[e-lang] RANT: Taming considered harmful

Constantine Plotnikov constantine.plotnikov at gmail.com
Thu Apr 26 13:11:07 EDT 2007


I guess it is the time to write my own "considered harmful" essay :).
I'm going to target taming as a language design pattern. The more I
think about taming idea the less I like it. I think that taming is
harmful to E development and possibly to Joe-E development (I know
much less about Joe-E). If the situation does not change, these
languages will have no legs to stay on their own. They try to stay on
Java-branded crutches, so their own legs suffer from atrophy.

The core idea of taming that every E program including mobile code has
to underlying platform and we can somehow filter out safe from unsafe.
It saved E language developers from pain of creating a rich class
library for E. That is a good thing.

However this is a bad thing as well. E does not have a stimulus to
develop own class library and own API that is based on capability
security and message-passing models. If some functionality is needed,
we can just tame one more class in a declarative way. However E is a
language that is different from Java. So API that is good for Java, is
not necessary good for E. For example E has a very nice asynchronous
message-passing model. Java is not aware of this model. It actually
does not have a unified asynchronous model at all (as exercise, one
could try finding a common API theme among java.util.concurrent, AWT,
and NIO).

Also for some weird reason, Java API is missing on Common Lisp
platform (at least on dialects that I have checked). Therefore E
program that depends on java.io.File will not work on Common Lisp E.
The Native-E situation is not much different either.
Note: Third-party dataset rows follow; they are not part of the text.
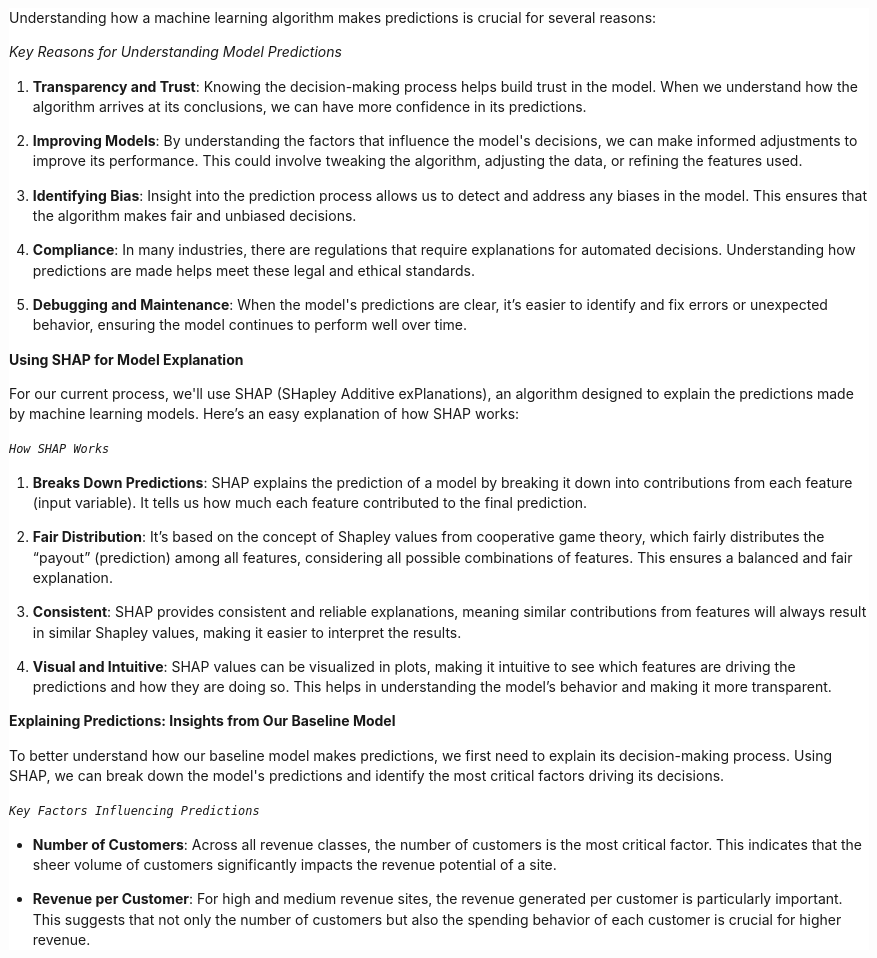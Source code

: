 Understanding how a machine learning algorithm makes predictions is crucial for several reasons:

*Key Reasons for Understanding Model Predictions*

1. **Transparency and Trust**: Knowing the decision-making process helps build trust in the model. When we understand how the algorithm arrives at its conclusions, we can have more confidence in its predictions.

2. **Improving Models**: By understanding the factors that influence the model's decisions, we can make informed adjustments to improve its performance. This could involve tweaking the algorithm, adjusting the data, or refining the features used.

3. **Identifying Bias**: Insight into the prediction process allows us to detect and address any biases in the model. This ensures that the algorithm makes fair and unbiased decisions.

4. **Compliance**: In many industries, there are regulations that require explanations for automated decisions. Understanding how predictions are made helps meet these legal and ethical standards.

5. **Debugging and Maintenance**: When the model's predictions are clear, it’s easier to identify and fix errors or unexpected behavior, ensuring the model continues to perform well over time.

**Using SHAP for Model Explanation**

For our current process, we'll use SHAP (SHapley Additive exPlanations), an algorithm designed to explain the predictions made by machine learning models. Here’s an easy explanation of how SHAP works:

*`How SHAP Works`*

1. **Breaks Down Predictions**: SHAP explains the prediction of a model by breaking it down into contributions from each feature (input variable). It tells us how much each feature contributed to the final prediction.

2. **Fair Distribution**: It’s based on the concept of Shapley values from cooperative game theory, which fairly distributes the “payout” (prediction) among all features, considering all possible combinations of features. This ensures a balanced and fair explanation.

3. **Consistent**: SHAP provides consistent and reliable explanations, meaning similar contributions from features will always result in similar Shapley values, making it easier to interpret the results.

4. **Visual and Intuitive**: SHAP values can be visualized in plots, making it intuitive to see which features are driving the predictions and how they are doing so. This helps in understanding the model’s behavior and making it more transparent.


**Explaining Predictions: Insights from Our Baseline Model**

To better understand how our baseline model makes predictions, we first need to explain its decision-making process. Using SHAP, we can break down the model's predictions and identify the most critical factors driving its decisions.

*`Key Factors Influencing Predictions`*

- **Number of Customers**: Across all revenue classes, the number of customers is the most critical factor. This indicates that the sheer volume of customers significantly impacts the revenue potential of a site.

- **Revenue per Customer**: For high and medium revenue sites, the revenue generated per customer is particularly important. This suggests that not only the number of customers but also the spending behavior of each customer is crucial for higher revenue.
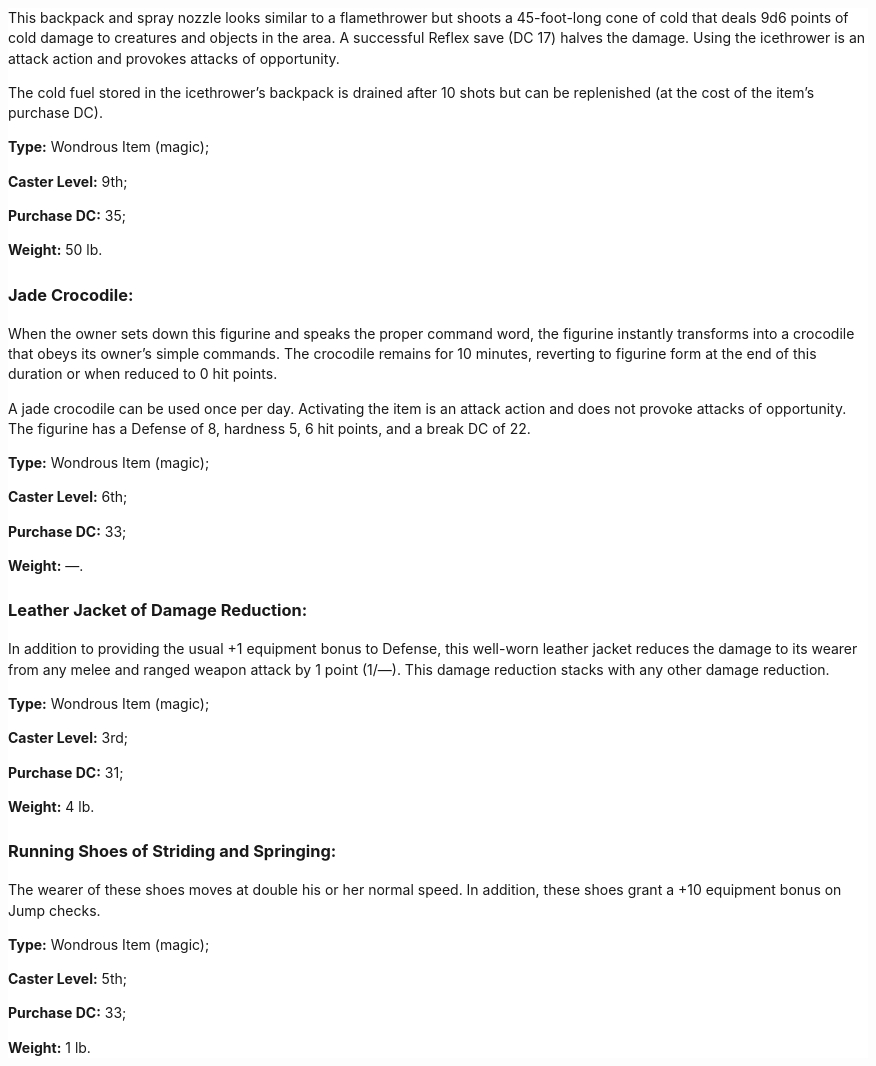 This backpack and spray nozzle looks similar to a flamethrower but shoots a 45-foot-long cone of cold that deals 9d6 points of cold damage to creatures and objects in the area. A successful Reflex save (DC 17) halves the damage. Using the icethrower is an attack action and provokes attacks of opportunity.

The cold fuel stored in the icethrower’s backpack is drained after 10 shots but can be replenished (at the cost of the item’s purchase DC).

**Type:** Wondrous Item (magic);

**Caster Level:** 9th;

**Purchase DC:** 35;

**Weight:** 50 lb.

### Jade Crocodile:

When the owner sets down this figurine and speaks the proper command word, the figurine instantly transforms into a crocodile that obeys its owner’s simple commands. The crocodile remains for 10 minutes, reverting to figurine form at the end of this duration or when reduced to 0 hit points.

A jade crocodile can be used once per day. Activating the item is an attack action and does not provoke attacks of opportunity. The figurine has a Defense of 8, hardness 5, 6 hit points, and a break DC of 22.

**Type:** Wondrous Item (magic);

**Caster Level:** 6th;

**Purchase DC:** 33;

**Weight:** —.

### Leather Jacket of Damage Reduction:

In addition to providing the usual +1 equipment bonus to Defense, this well-worn leather jacket reduces the damage to its wearer from any melee and ranged weapon attack by 1 point (1/—). This damage reduction stacks with any other damage reduction.

**Type:** Wondrous Item (magic);

**Caster Level:** 3rd;

**Purchase DC:** 31;

**Weight:** 4 lb.

### Running Shoes of Striding and Springing:

The wearer of these shoes moves at double his or her normal speed. In addition, these shoes grant a +10 equipment bonus on Jump checks.

**Type:** Wondrous Item (magic);

**Caster Level:** 5th;

**Purchase DC:** 33;

**Weight:** 1 lb.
I suggest treating Java platform as completely unsafe thing. It is not
under of control of E runtime. Even features that were safe yesterday
might stop to be safe tomorrow.

I think that E deserves own rich class library that supports IO
operations, user interface toolkit, and other nice to have API. These
libraries will require a time to design to make sure that API provides
safe to use abstractions. Implementing these abstractions safely using
Java, common lisp, C or other unsafe library would be another
challenge. But I do not see a way around it.

Normal E programs should not be aware of the fact that Java is
underlying platform. If standard language library miss some feature,
the program will have to create a wrapper API that is platform
dependent. This platform dependent wrapper might be re-implemented on
some platform provided that it supports required operations. The
situation will be similar situation with Java and JNI or C# and unsafe
code.

Recent swtGrid discussion is a symptom of this atrophy, why on the
earth a developer that use E programming language has to deal Java
data type coercion. And why he has to work with SWT rather than with
something E Widget Toolkit.

Using E as scripting language for Java is a somewhat strange thing
anyway. Developers get neither full power of Java platform since some
API are not accessible, nor they get a safety and clarity of E since E
allows for more elegant and safer API then offered by Java.